On a clear, breezy Chicago morning, Maria Lindberg turned the Masters Women race into a solo statement. Running 5:46 per mile, she crossed in 1:15:33 and held 9th among all women from the opening miles straight through to the finish — no drift, no drama, just relentless forward momentum. Her closing leg (15K to finish) was the 6th-fastest women's split of that segment in the entire field, meaning she wasn't coasting home — she was still pressing.
Nine minutes back, the race for 2nd was a genuine contest. Maria Luevano-Salazar and Ashley Turner ran nearly in lockstep, both producing strong early miles — their 5K→8K splits ranked 17th and 16th among all women, respectively — and neither could shake the other. Luevano-Salazar held on for 2nd in 1:24:50, Turner took 3rd in 1:25:10. Twenty seconds after 13.1 miles is a real margin, but both athletes earned it by running down the women's field on that middle segment.
The next tier brought its own subplot. Veronica Laureano (4th, 1:29:10) and Joann Davidson (5th, 1:30:04) both faded slightly through the back half — Laureano slipping from 28th to 34th among women, Davidson from 37th to 39th — before Evance Stalley (6th, 1:30:19) closed the gap.

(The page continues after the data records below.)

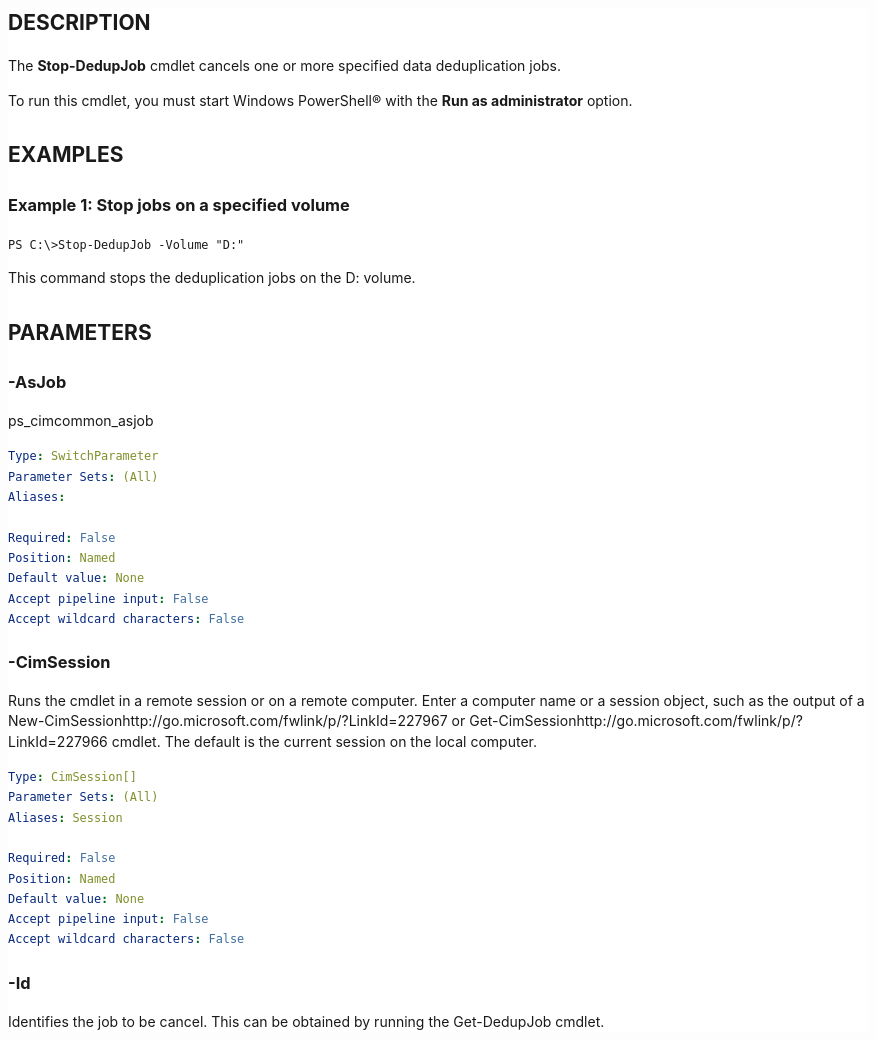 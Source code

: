 ## DESCRIPTION
The **Stop-DedupJob** cmdlet cancels one or more specified data deduplication jobs.

To run this cmdlet, you must start Windows PowerShell® with the **Run as administrator** option.

## EXAMPLES

### Example 1: Stop jobs on a specified volume
```
PS C:\>Stop-DedupJob -Volume "D:"
```

This command stops the deduplication jobs on the D: volume.

## PARAMETERS

### -AsJob
ps_cimcommon_asjob

```yaml
Type: SwitchParameter
Parameter Sets: (All)
Aliases: 

Required: False
Position: Named
Default value: None
Accept pipeline input: False
Accept wildcard characters: False
```

### -CimSession
Runs the cmdlet in a remote session or on a remote computer.
Enter a computer name or a session object, such as the output of a New-CimSessionhttp://go.microsoft.com/fwlink/p/?LinkId=227967 or Get-CimSessionhttp://go.microsoft.com/fwlink/p/?LinkId=227966 cmdlet.
The default is the current session on the local computer.

```yaml
Type: CimSession[]
Parameter Sets: (All)
Aliases: Session

Required: False
Position: Named
Default value: None
Accept pipeline input: False
Accept wildcard characters: False
```

### -Id
Identifies the job to be cancel.
This can be obtained by running the Get-DedupJob cmdlet.
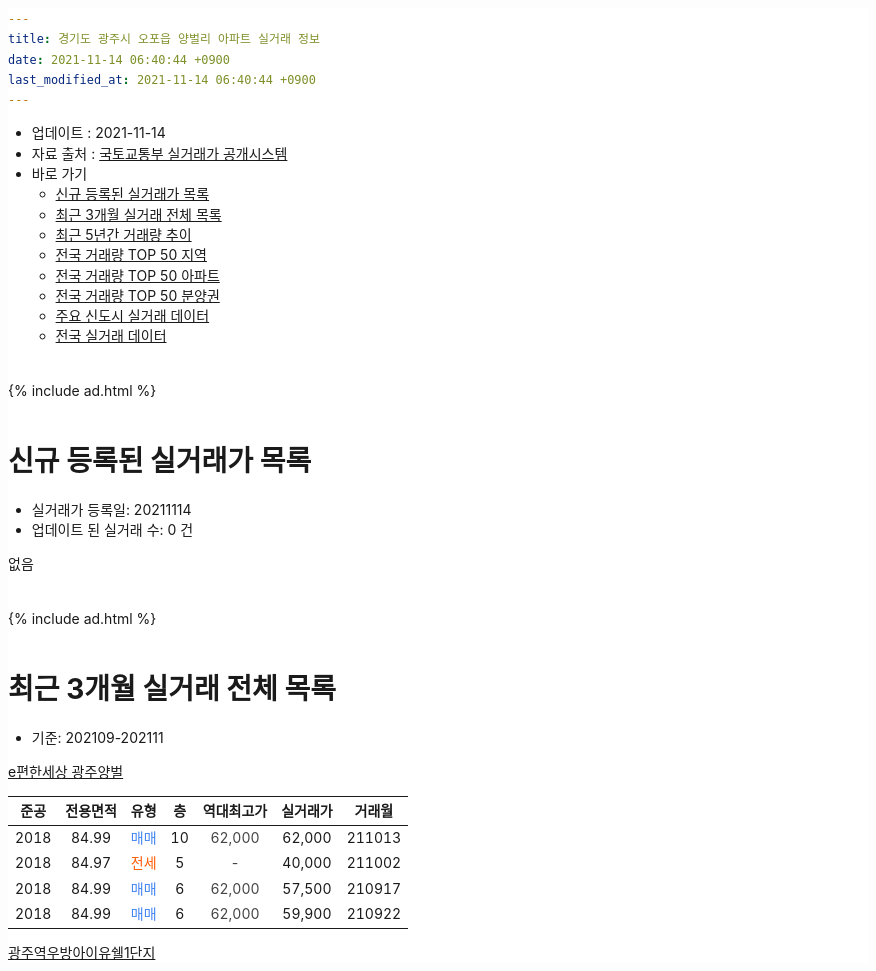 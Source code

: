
 ```yaml
---
title: 경기도 광주시 오포읍 양벌리 아파트 실거래 정보
date: 2021-11-14 06:40:44 +0900
last_modified_at: 2021-11-14 06:40:44 +0900
---
```


* 업데이트 : 2021-11-14
* 자료 출처 : [국토교통부 실거래가 공개시스템](http://rt.molit.go.kr)
* 바로 가기
    * [신규 등록된 실거래가 목록](#신규-등록된-실거래가-목록)
    * [최근 3개월 실거래 전체 목록](#최근-3개월-실거래-전체-목록)
    * [최근 5년간 거래량 추이](#최근-5년간-거래량-추이)
    * [전국 거래량 TOP 50 지역](https://inasie.github.io/apt-trade-info/최근-3개월-전국에서-가장-거래가-많이-발생한-지역)
    * [전국 거래량 TOP 50 아파트](https://inasie.github.io/apt-trade-info/최근-3개월-전국에서-가장-거래가-많이-발생한-아파트)
    * [전국 거래량 TOP 50 분양권](https://inasie.github.io/apt-trade-info/최근-3개월-전국에서-가장-거래가-많이-발생한-분양권)
    * [주요 신도시 실거래 데이터](https://inasie.github.io/apt-trade-info/주요-신도시)
    * [전국 실거래 데이터](https://inasie.github.io/apt-trade-info/전국)
<br>
{% include ad.html %}
<br>

# 신규 등록된 실거래가 목록
* 실거래가 등록일: 20211114
* 업데이트 된 실거래 수: 0 건

없음

<br>
{% include ad.html %}
<br>

# 최근 3개월 실거래 전체 목록
* 기준: 202109-202111


[e편한세상 광주양벌](https://search.naver.com/search.naver?query=%EA%B2%BD%EA%B8%B0%EB%8F%84+%EA%B4%91%EC%A3%BC%EC%8B%9C+%EC%98%A4%ED%8F%AC%EC%9D%8D+%EC%96%91%EB%B2%8C%EB%A6%AC+e%ED%8E%B8%ED%95%9C%EC%84%B8%EC%83%81+%EA%B4%91%EC%A3%BC%EC%96%91%EB%B2%8C)

|준공|전용면적|유형|층|역대최고가|실거래가|거래월|
|:---:|:---:|:---:|:---:|:---:|:---:|:---:|
|2018|84.99|<span style="color:#4285f3">매매</span>|10|<span style="color:#444444">62,000</span>|62,000|211013|
|2018|84.97|<span style="color:#ff5a00">전세</span>|5|<span style="color:#444444">-</span>|40,000|211002|
|2018|84.99|<span style="color:#4285f3">매매</span>|6|<span style="color:#444444">62,000</span>|57,500|210917|
|2018|84.99|<span style="color:#4285f3">매매</span>|6|<span style="color:#444444">62,000</span>|59,900|210922|

[광주역우방아이유쉘1단지](https://search.naver.com/search.naver?query=%EA%B2%BD%EA%B8%B0%EB%8F%84+%EA%B4%91%EC%A3%BC%EC%8B%9C+%EC%98%A4%ED%8F%AC%EC%9D%8D+%EC%96%91%EB%B2%8C%EB%A6%AC+%EA%B4%91%EC%A3%BC%EC%97%AD%EC%9A%B0%EB%B0%A9%EC%95%84%EC%9D%B4%EC%9C%A0%EC%89%981%EB%8B%A8%EC%A7%80)
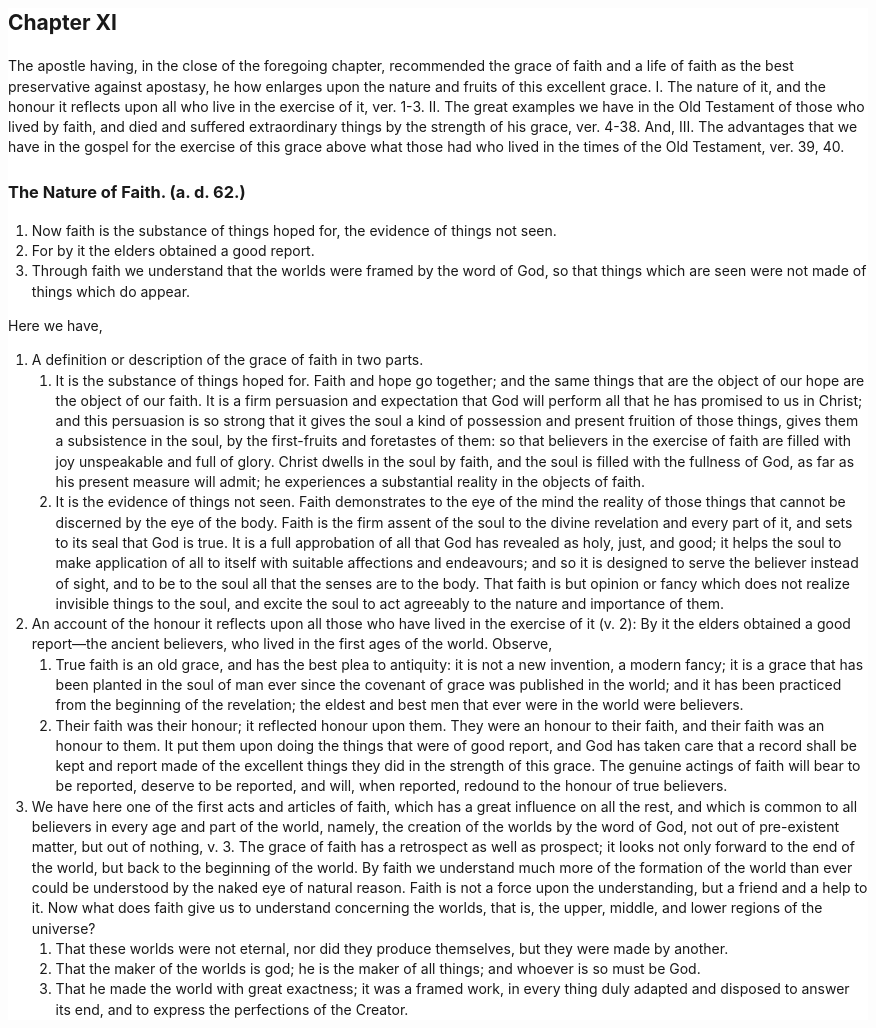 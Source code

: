 
## Chapter XI

The apostle having, in the close of the foregoing chapter, recommended the grace of
faith and a life of faith as the best preservative against apostasy, he how enlarges upon the
nature and fruits of this excellent grace. I. The nature of it, and the honour it reflects upon
all who live in the exercise of it, ver. 1-3. II. The great examples we have in the Old Testament
of those who lived by faith, and died and suffered extraordinary things by the strength of
his grace, ver. 4-38. And, III. The advantages that we have in the gospel for the exercise of
this grace above what those had who lived in the times of the Old Testament, ver. 39, 40.

### The Nature of Faith. (a. d. 62.)

1. Now faith is the substance of things hoped for, the evidence of things not seen. 
2. For by it the elders obtained a good report. 
3. Through faith we understand that the worlds were framed by the word of God, so that things which are seen were not made of things which do appear.

Here we have, 
1. A definition or description of the grace of faith in two parts. 
	1. It is the substance of things hoped for. Faith and hope go together; and the same things that are the object of our hope are the object of our faith. It is a firm persuasion and expectation that God will perform all that he has promised to us in Christ; and this persuasion is so strong that it gives the soul a kind of possession and present fruition of those things, gives them a subsistence in the soul, by the first-fruits and foretastes of them: so that believers in the exercise of faith are filled with joy unspeakable and full of glory. Christ dwells in the soul by faith, and the soul is filled with the fullness of God, as far as his present measure will admit; he experiences a substantial reality in the objects of faith. 
	2. It is the evidence of things not seen. Faith demonstrates to the eye of the mind the reality of those things that cannot be discerned by the eye of the body. Faith is the firm assent of the soul to the divine revelation and every part of it, and sets to its seal that God is true. It is a full approbation of all that God has revealed as holy, just, and good; it helps the soul to make application of all to itself with suitable affections and endeavours; and so it is designed to serve the believer instead of sight, and to be to the soul all that the senses are to the body. That faith is but opinion or fancy which does not realize invisible things to the soul, and excite the soul to act agreeably to the nature and importance of them. 
2. An account of the honour it reflects upon all those who have lived in the exercise of it (v. 2): By it the elders obtained a good report—the ancient believers, who lived in the first ages of the world. Observe, 
	1. True faith is an old grace, and has the best plea to antiquity: it is not a new invention, a modern fancy; it is a grace that has been planted in the soul of man ever since the covenant of grace was published in the world; and it has been practiced from the beginning of the revelation; the eldest and best men that ever were in the world were believers. 
	2. Their faith was their honour; it reflected honour upon them. They were an honour to their faith, and their faith was an honour to them. It put them upon doing the things that were of good report, and God has taken care that a record shall be kept and report made of the excellent things they did in the strength of this grace. The genuine actings of faith will bear to be reported, deserve to be reported, and will, when reported, redound to the honour of true believers. 
3. We have here one of the first acts and articles of faith, which has a great influence on all the rest, and which is common to all believers in every age and part of the world, namely, the creation of the worlds by the word of God, not out of pre-existent matter, but out of nothing, v. 3. The grace of faith has a retrospect as well as prospect; it looks not only forward to the end of the world, but back to the beginning of the world. By faith we understand much more of the formation of the world than ever could be understood by the naked eye of natural reason. Faith is not a force upon the understanding, but a friend and a help to it. Now what does faith give us to understand concerning the worlds, that is, the upper, middle, and lower regions of the universe? 
	1. That these worlds were not eternal, nor did they produce themselves, but they were made by another. 
	2. That the maker of the worlds is god; he is the maker of all things; and whoever is so must be God. 
	3. That he made the world with great exactness; it was a framed work, in every thing duly adapted and disposed to answer its end, and to express the perfections of the Creator. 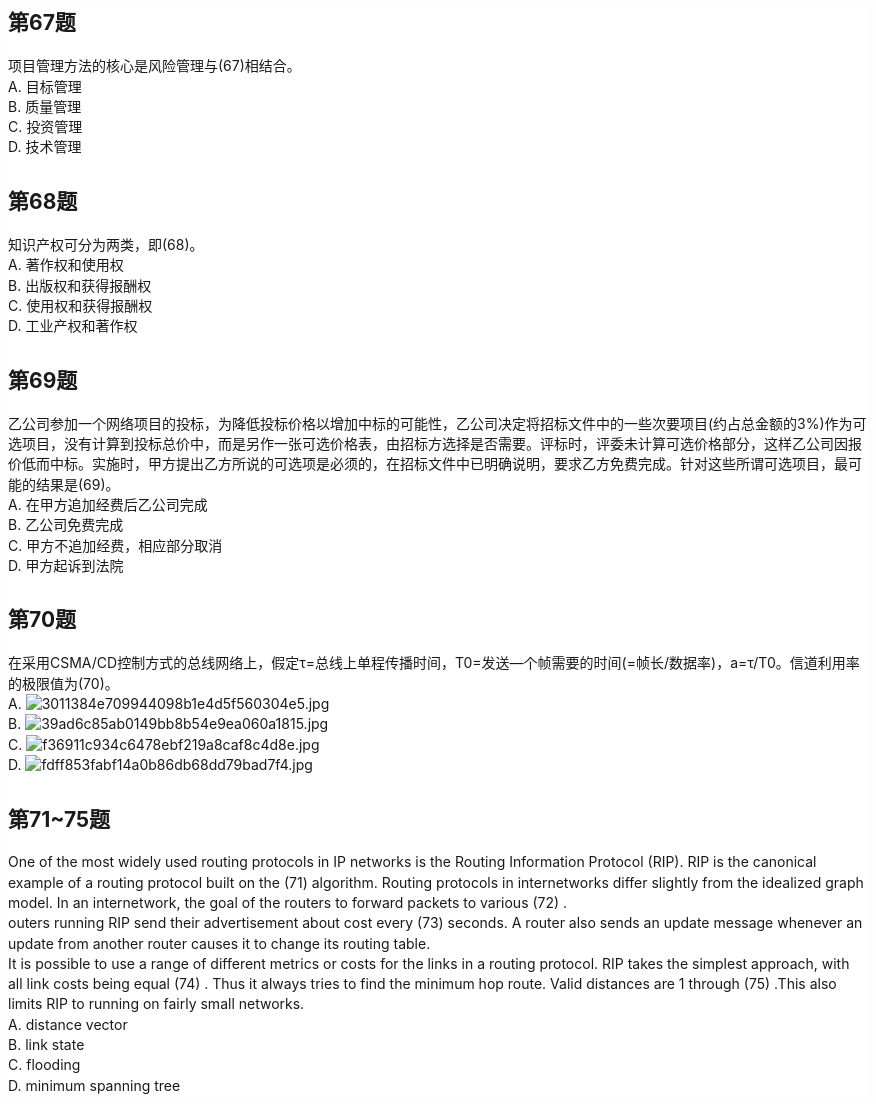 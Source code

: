 
## 第67题 ##

项目管理方法的核心是风险管理与(67)相结合。  
A. 目标管理  
B. 质量管理  
C. 投资管理  
D. 技术管理  


## 第68题 ##

知识产权可分为两类，即(68)。  
A. 著作权和使用权  
B. 出版权和获得报酬权  
C. 使用权和获得报酬权  
D. 工业产权和著作权  


## 第69题 ##

乙公司参加一个网络项目的投标，为降低投标价格以增加中标的可能性，乙公司决定将招标文件中的一些次要项目(约占总金额的3%)作为可选项目，没有计算到投标总价中，而是另作一张可选价格表，由招标方选择是否需要。评标时，评委未计算可选价格部分，这样乙公司因报价低而中标。实施时，甲方提出乙方所说的可选项是必须的，在招标文件中已明确说明，要求乙方免费完成。针对这些所谓可选项目，最可能的结果是(69)。  
A. 在甲方追加经费后乙公司完成  
B. 乙公司免费完成  
C. 甲方不追加经费，相应部分取消  
D. 甲方起诉到法院  


## 第70题 ##

在采用CSMA/CD控制方式的总线网络上，假定τ=总线上单程传播时间，T0=发送—个帧需要的时间(=帧长/数据率)，a=τ/T0。信道利用率的极限值为(70)。  
A. ![3011384e709944098b1e4d5f560304e5.jpg][]  
B. ![39ad6c85ab0149bb8b54e9ea060a1815.jpg][]  
C. ![f36911c934c6478ebf219a8caf8c4d8e.jpg][]  
D. ![fdff853fabf14a0b86db68dd79bad7f4.jpg][]  


## 第71~75题 ##

One of the most widely used routing protocols in IP networks is the Routing Information Protocol (RIP). RIP is the canonical example of a routing protocol built on the (71) algorithm. Routing protocols in internetworks differ slightly from the idealized graph model. In an internetwork, the goal of the routers to forward packets to various (72) .  
outers running RIP send their advertisement about cost every (73) seconds. A router also sends an update message whenever an update from another router causes it to change its routing table.  
It is possible to use a range of different metrics or costs for the links in a routing protocol. RIP takes the simplest approach, with all link costs being equal (74) . Thus it always tries to find the minimum hop route. Valid distances are 1 through (75) .This also limits RIP to running on fairly small networks.  
A. distance vector  
B. link state  
C. flooding  
D. minimum spanning tree  
  

[3011384e709944098b1e4d5f560304e5.jpg]: https://www.xkxxkx.cn/file/exam/software/网络规划设计师/综合知识/第70题/3011384e709944098b1e4d5f560304e5.jpg
[39ad6c85ab0149bb8b54e9ea060a1815.jpg]: https://www.xkxxkx.cn/file/exam/software/网络规划设计师/综合知识/第70题/39ad6c85ab0149bb8b54e9ea060a1815.jpg
[f36911c934c6478ebf219a8caf8c4d8e.jpg]: https://www.xkxxkx.cn/file/exam/software/网络规划设计师/综合知识/第70题/f36911c934c6478ebf219a8caf8c4d8e.jpg
[fdff853fabf14a0b86db68dd79bad7f4.jpg]: https://www.xkxxkx.cn/file/exam/software/网络规划设计师/综合知识/第70题/fdff853fabf14a0b86db68dd79bad7f4.jpg
[536cb919235a41babc4cfc1478fc03d6.jpg]: https://www.xkxxkx.cn/file/exam/software/网络规划设计师/综合知识/第11题/536cb919235a41babc4cfc1478fc03d6.jpg
[2af0d952487044ca9a45d1babb699566.jpg]: https://www.xkxxkx.cn/file/exam/software/网络规划设计师/综合知识/第11题/2af0d952487044ca9a45d1babb699566.jpg
[be5784ea5bb443cfb8252e4edd36dee3.jpg]: https://www.xkxxkx.cn/file/exam/software/网络规划设计师/综合知识/第18题/be5784ea5bb443cfb8252e4edd36dee3.jpg
[e175440730dc4b0d9dc96d16520e25c1.jpg]: https://www.xkxxkx.cn/file/exam/software/网络规划设计师/综合知识/第22题/e175440730dc4b0d9dc96d16520e25c1.jpg
[b2333e889749442d8b41d0cf40ff243d.jpg]: https://www.xkxxkx.cn/file/exam/software/网络规划设计师/综合知识/第23题/b2333e889749442d8b41d0cf40ff243d.jpg
[90bc1d43fc5149e78a6331b781f52707.jpg]: https://www.xkxxkx.cn/file/exam/software/网络规划设计师/综合知识/第36题/90bc1d43fc5149e78a6331b781f52707.jpg
[23348611e6744cdfbb96135026bda062.jpg]: https://www.xkxxkx.cn/file/exam/software/网络规划设计师/综合知识/第54题/23348611e6744cdfbb96135026bda062.jpg
[3011384e709944098b1e4d5f560304e5.jpg]: https://www.xkxxkx.cn/file/exam/software/网络规划设计师/综合知识/第70题/3011384e709944098b1e4d5f560304e5.jpg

Stalley, 50 years old and racing out of Chicago, ran 6:53 per mile to outpace a field full of athletes a decade younger, finishing just 15 seconds behind Davidson.
From Magaly Stock's 1:31:23 in 7th through Suzanne Rinehart's 1:37:59 in 20th, the mid-pack delivered a tightly bunched cluster — six minutes separating 14 finishers — in a Masters Women field that clearly came to race.